▶ REQUIRED WORK
Once the line with "History Bing Wallpaper" is found in the entries below, repeat it and each following line exactly, up to and including the line with "an integer representing". Add no other lines.

....

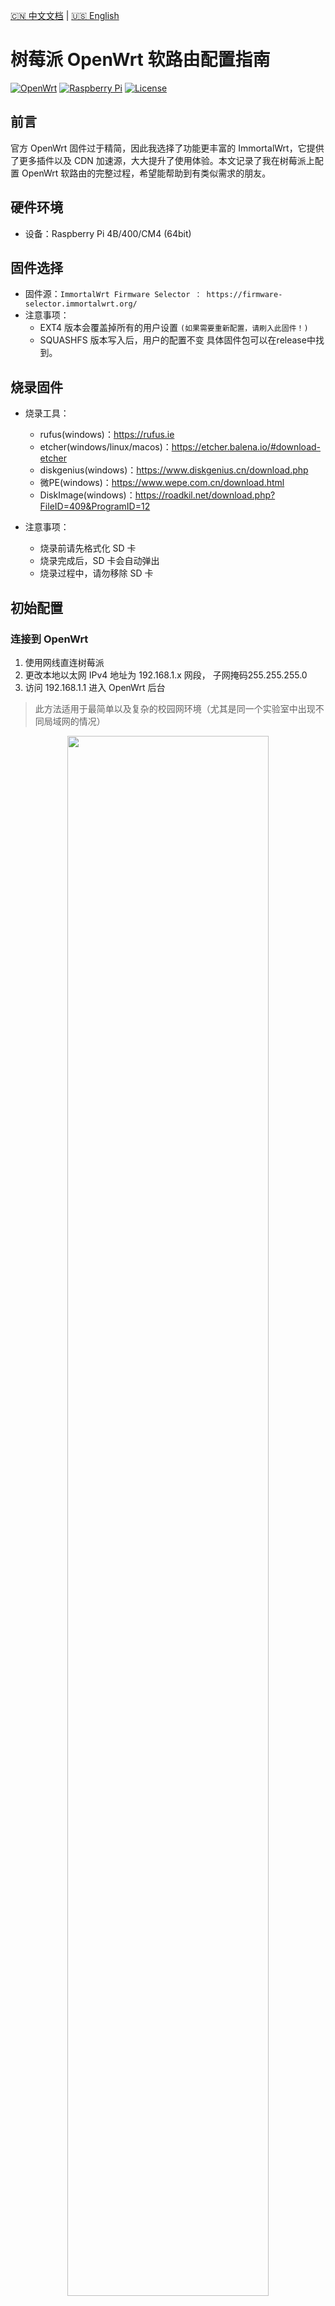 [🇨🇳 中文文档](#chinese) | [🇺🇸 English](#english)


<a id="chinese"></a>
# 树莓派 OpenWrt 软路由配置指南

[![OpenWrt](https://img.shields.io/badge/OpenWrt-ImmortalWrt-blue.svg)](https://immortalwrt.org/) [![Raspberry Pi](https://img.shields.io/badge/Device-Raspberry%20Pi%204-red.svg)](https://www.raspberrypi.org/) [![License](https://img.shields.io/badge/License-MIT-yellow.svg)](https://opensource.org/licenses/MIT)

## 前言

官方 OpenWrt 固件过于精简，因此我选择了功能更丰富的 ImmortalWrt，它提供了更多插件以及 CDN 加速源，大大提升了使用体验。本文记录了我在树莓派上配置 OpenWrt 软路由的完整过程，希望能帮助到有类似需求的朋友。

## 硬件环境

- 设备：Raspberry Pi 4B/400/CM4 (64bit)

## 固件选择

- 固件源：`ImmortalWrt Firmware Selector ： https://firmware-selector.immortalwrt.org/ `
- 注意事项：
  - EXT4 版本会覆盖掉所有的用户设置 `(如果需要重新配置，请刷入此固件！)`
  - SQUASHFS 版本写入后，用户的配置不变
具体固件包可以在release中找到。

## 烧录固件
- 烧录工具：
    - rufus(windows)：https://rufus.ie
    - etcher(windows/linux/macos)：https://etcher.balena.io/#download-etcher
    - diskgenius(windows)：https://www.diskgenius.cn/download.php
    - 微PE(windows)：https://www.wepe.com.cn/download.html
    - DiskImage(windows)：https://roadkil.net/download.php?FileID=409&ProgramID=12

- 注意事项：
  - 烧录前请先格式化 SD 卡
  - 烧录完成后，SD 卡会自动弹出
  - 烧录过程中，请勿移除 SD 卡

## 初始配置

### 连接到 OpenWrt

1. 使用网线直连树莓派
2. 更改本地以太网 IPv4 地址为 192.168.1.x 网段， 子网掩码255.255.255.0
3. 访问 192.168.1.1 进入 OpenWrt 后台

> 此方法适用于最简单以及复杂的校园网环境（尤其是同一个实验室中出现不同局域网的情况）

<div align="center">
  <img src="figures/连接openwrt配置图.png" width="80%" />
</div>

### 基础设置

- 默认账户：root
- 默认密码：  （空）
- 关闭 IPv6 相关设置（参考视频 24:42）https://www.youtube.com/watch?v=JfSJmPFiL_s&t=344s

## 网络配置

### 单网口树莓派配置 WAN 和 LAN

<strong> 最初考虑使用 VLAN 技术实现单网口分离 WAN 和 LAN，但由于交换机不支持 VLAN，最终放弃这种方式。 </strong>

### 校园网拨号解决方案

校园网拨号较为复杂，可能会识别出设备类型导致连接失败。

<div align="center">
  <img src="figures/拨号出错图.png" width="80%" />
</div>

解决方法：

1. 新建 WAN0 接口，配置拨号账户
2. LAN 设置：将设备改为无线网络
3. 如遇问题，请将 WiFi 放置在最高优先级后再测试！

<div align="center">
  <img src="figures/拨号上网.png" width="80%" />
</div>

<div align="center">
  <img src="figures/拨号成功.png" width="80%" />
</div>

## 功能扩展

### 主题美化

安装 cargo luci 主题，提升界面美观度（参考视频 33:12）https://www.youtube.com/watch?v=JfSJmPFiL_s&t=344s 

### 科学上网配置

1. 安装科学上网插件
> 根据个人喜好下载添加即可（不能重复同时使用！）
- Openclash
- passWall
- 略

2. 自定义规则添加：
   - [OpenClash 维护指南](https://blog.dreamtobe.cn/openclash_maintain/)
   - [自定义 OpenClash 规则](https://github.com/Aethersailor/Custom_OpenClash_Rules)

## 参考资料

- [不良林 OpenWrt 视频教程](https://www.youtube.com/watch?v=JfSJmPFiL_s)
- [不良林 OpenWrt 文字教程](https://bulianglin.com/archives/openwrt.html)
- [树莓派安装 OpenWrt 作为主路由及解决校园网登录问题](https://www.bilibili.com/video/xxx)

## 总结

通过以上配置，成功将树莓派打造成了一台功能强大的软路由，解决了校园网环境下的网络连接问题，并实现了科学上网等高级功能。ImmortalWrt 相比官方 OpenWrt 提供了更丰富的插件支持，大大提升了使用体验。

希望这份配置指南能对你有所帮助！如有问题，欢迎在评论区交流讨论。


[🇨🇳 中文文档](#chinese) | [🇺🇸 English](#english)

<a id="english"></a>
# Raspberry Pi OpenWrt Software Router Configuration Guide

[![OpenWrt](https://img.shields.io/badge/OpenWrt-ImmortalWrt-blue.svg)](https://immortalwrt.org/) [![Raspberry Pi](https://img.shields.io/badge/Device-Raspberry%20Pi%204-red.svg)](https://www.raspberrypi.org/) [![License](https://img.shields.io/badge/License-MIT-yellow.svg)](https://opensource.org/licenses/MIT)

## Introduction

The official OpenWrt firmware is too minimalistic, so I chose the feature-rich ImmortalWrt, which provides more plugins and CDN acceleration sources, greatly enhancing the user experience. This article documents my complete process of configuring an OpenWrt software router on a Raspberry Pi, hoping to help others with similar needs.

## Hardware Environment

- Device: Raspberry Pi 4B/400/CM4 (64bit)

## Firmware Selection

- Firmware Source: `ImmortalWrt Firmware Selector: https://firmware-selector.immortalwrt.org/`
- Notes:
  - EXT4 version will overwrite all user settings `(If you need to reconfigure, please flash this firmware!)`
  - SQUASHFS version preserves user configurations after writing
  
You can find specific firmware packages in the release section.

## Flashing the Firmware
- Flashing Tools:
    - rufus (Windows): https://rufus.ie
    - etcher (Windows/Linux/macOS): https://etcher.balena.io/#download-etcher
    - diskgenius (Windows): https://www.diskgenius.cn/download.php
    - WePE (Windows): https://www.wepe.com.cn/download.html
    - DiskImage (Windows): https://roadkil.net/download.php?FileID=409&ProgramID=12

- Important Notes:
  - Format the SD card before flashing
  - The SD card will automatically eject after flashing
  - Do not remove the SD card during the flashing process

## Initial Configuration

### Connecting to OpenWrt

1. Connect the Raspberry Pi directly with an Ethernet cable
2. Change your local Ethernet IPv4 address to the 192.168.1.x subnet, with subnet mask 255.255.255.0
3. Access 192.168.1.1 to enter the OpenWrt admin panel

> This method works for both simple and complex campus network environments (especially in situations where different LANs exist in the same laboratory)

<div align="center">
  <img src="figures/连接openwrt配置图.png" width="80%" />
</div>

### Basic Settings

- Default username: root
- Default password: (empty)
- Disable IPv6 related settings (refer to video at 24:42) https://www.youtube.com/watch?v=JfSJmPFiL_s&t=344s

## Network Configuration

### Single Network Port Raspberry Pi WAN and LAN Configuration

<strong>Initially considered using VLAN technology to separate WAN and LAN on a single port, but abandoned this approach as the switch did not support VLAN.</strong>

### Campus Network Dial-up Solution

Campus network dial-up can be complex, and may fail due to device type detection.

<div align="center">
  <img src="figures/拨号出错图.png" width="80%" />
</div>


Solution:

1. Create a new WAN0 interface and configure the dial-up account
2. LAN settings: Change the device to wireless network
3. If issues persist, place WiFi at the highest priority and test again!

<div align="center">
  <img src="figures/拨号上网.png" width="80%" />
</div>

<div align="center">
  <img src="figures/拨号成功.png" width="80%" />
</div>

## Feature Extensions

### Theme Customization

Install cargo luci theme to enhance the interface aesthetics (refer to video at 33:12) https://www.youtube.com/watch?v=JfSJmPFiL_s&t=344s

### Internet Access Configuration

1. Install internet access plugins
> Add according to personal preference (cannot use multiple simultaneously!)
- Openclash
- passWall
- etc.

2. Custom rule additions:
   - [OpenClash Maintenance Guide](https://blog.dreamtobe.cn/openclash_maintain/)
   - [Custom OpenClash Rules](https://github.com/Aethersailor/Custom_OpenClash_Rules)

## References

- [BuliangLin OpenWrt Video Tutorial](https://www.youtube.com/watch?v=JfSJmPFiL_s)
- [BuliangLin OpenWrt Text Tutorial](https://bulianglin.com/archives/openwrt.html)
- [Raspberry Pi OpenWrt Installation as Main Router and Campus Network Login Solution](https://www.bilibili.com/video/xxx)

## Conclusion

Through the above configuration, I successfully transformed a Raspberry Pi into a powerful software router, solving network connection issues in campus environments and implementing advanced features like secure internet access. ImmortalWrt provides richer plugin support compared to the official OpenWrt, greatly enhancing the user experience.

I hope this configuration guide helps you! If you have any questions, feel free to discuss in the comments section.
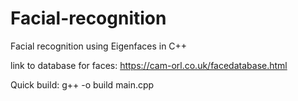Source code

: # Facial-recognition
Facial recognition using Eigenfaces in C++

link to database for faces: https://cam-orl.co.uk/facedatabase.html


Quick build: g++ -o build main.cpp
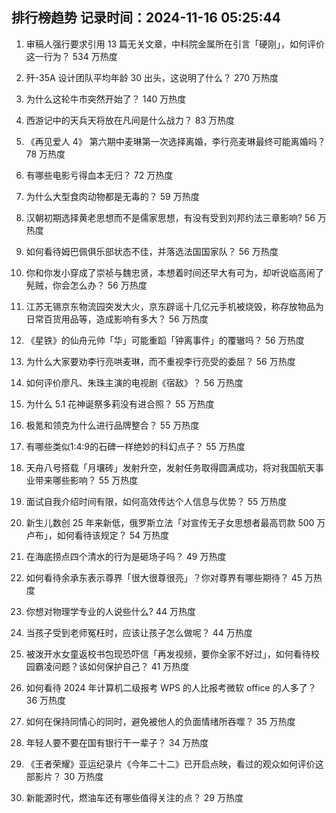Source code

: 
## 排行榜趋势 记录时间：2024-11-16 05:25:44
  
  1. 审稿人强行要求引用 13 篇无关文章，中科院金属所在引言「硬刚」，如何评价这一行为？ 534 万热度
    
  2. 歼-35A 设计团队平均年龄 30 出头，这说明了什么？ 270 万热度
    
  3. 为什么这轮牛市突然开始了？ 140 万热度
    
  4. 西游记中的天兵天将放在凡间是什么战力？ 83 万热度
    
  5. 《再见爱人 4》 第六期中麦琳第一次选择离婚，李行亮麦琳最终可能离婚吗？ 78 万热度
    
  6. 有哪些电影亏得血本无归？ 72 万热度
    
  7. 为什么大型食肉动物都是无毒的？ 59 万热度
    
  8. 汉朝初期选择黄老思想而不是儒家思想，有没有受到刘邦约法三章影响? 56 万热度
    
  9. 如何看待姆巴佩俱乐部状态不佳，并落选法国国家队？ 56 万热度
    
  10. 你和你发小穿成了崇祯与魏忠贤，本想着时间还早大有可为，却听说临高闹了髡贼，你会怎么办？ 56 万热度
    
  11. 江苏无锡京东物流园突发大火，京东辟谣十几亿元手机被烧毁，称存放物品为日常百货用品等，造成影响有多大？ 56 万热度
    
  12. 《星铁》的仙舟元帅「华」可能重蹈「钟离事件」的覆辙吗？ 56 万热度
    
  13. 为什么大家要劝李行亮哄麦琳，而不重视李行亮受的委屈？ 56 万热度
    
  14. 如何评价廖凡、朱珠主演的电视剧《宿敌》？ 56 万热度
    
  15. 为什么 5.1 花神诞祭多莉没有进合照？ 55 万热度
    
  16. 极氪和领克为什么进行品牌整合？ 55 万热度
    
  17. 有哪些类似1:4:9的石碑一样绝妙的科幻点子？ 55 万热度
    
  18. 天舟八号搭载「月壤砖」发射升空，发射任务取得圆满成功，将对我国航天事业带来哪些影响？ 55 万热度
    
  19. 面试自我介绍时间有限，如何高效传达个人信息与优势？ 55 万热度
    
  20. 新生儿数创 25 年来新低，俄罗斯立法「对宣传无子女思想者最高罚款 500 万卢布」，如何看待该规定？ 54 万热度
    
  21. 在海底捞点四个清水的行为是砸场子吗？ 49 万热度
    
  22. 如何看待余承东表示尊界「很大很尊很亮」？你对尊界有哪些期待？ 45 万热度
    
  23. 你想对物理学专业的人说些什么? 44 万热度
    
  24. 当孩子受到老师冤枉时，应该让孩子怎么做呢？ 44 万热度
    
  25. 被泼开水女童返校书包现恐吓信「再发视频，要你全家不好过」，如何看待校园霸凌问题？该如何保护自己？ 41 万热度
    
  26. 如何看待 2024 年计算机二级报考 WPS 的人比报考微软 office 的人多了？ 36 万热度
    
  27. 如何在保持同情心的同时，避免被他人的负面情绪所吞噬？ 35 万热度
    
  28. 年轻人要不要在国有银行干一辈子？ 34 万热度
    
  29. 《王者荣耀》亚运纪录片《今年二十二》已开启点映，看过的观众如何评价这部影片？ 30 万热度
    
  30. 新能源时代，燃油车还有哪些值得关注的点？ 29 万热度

....

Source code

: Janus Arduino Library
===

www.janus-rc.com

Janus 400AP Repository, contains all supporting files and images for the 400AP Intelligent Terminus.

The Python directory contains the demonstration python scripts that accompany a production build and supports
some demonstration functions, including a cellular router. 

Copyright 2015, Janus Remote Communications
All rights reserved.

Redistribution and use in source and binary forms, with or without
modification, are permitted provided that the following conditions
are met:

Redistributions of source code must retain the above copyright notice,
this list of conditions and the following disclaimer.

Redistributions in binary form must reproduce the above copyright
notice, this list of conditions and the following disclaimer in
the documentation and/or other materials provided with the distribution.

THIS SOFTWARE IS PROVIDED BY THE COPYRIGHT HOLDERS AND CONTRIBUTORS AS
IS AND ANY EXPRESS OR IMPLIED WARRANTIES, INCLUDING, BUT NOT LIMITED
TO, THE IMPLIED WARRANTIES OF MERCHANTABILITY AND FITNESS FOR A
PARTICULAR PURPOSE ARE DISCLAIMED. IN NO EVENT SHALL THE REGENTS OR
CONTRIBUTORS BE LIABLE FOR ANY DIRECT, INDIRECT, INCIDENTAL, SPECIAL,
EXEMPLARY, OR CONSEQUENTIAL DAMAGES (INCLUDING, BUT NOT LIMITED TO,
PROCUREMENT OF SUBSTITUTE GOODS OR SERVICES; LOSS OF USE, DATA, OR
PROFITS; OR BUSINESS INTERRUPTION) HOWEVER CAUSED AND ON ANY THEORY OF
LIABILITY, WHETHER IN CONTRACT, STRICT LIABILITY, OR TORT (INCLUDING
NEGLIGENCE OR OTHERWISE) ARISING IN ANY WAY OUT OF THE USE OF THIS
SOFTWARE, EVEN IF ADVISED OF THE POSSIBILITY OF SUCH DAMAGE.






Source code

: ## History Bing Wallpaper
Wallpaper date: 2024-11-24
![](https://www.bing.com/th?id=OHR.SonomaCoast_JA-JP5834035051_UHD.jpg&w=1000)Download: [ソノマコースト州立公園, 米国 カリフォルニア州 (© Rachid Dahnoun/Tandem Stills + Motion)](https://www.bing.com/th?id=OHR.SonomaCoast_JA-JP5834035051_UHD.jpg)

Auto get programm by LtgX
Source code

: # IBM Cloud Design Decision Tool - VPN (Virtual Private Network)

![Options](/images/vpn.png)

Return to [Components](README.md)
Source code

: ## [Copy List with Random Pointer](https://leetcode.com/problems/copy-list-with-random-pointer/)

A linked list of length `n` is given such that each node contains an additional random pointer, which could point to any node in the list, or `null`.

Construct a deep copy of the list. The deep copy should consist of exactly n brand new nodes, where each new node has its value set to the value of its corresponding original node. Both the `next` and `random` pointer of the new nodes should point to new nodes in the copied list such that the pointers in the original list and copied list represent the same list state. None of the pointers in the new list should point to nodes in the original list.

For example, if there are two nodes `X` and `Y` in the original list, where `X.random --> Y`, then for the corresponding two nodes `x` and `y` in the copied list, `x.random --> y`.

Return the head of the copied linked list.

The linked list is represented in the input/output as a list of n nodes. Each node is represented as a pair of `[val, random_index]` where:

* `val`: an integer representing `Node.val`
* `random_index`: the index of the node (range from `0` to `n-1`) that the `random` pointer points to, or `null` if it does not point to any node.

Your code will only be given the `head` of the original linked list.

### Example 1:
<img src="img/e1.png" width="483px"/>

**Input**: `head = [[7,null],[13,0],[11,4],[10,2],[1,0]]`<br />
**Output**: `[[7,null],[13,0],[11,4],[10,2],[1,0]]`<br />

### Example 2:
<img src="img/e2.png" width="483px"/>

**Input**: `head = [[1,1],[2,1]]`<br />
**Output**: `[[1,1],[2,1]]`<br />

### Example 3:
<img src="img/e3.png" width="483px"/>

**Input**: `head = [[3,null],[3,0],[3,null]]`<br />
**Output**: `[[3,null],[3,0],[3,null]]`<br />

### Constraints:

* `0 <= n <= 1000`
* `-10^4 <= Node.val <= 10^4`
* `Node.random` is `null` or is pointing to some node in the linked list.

....

▶ REPLY TO THE EXERCISE
: ## History Bing Wallpaper
Wallpaper date: 2024-11-24
![](https://www.bing.com/th?id=OHR.SonomaCoast_JA-JP5834035051_UHD.jpg&w=1000)Download: [ソノマコースト州立公園, 米国 カリフォルニア州 (© Rachid Dahnoun/Tandem Stills + Motion)](https://www.bing.com/th?id=OHR.SonomaCoast_JA-JP5834035051_UHD.jpg)

Auto get programm by LtgX
Source code

: # IBM Cloud Design Decision Tool - VPN (Virtual Private Network)

![Options](/images/vpn.png)

Return to [Components](README.md)
Source code

: ## [Copy List with Random Pointer](https://leetcode.com/problems/copy-list-with-random-pointer/)

A linked list of length `n` is given such that each node contains an additional random pointer, which could point to any node in the list, or `null`.

Construct a deep copy of the list. The deep copy should consist of exactly n brand new nodes, where each new node has its value set to the value of its corresponding original node. Both the `next` and `random` pointer of the new nodes should point to new nodes in the copied list such that the pointers in the original list and copied list represent the same list state. None of the pointers in the new list should point to nodes in the original list.

For example, if there are two nodes `X` and `Y` in the original list, where `X.random --> Y`, then for the corresponding two nodes `x` and `y` in the copied list, `x.random --> y`.

Return the head of the copied linked list.

The linked list is represented in the input/output as a list of n nodes. Each node is represented as a pair of `[val, random_index]` where:

* `val`: an integer representing `Node.val`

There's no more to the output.